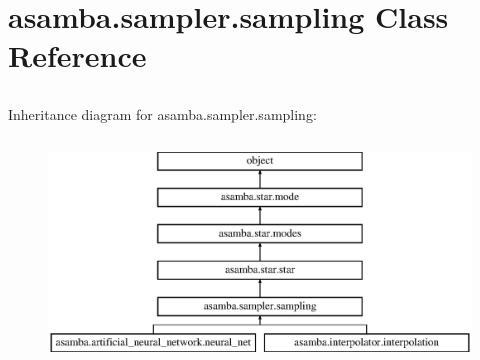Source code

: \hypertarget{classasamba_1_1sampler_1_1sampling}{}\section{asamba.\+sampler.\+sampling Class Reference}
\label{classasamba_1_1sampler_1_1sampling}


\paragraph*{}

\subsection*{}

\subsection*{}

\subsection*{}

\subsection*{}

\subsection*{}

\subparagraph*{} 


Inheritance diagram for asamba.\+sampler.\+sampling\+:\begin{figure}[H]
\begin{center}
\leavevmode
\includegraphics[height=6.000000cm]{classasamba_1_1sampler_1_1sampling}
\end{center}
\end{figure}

+-------+

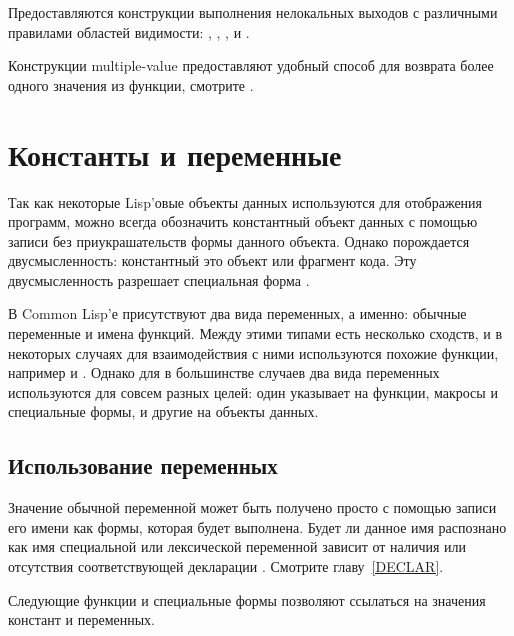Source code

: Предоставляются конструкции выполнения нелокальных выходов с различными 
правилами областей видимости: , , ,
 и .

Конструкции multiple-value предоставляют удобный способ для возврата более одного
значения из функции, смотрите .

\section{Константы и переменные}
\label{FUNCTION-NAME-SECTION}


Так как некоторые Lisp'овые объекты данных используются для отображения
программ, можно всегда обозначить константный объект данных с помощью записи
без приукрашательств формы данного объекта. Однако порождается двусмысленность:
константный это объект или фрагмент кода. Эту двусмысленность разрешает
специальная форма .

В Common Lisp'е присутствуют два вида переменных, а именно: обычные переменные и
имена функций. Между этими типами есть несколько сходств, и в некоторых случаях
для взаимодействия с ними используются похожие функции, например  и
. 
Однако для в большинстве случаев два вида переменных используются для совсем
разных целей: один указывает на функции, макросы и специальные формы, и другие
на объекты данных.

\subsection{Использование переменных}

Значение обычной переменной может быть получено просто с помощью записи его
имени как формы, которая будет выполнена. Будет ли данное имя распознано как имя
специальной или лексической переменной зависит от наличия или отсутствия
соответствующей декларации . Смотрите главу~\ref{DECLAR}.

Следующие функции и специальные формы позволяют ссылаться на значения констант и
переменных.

+-------+

- **WORK TO COMPLETE**: Find the string "объекты" in the records, then copy each line where it occurs.

- **SOLUTION TO THIS EXERCISE**:
Так как некоторые Lisp'овые объекты данных используются для отображения
на объекты данных.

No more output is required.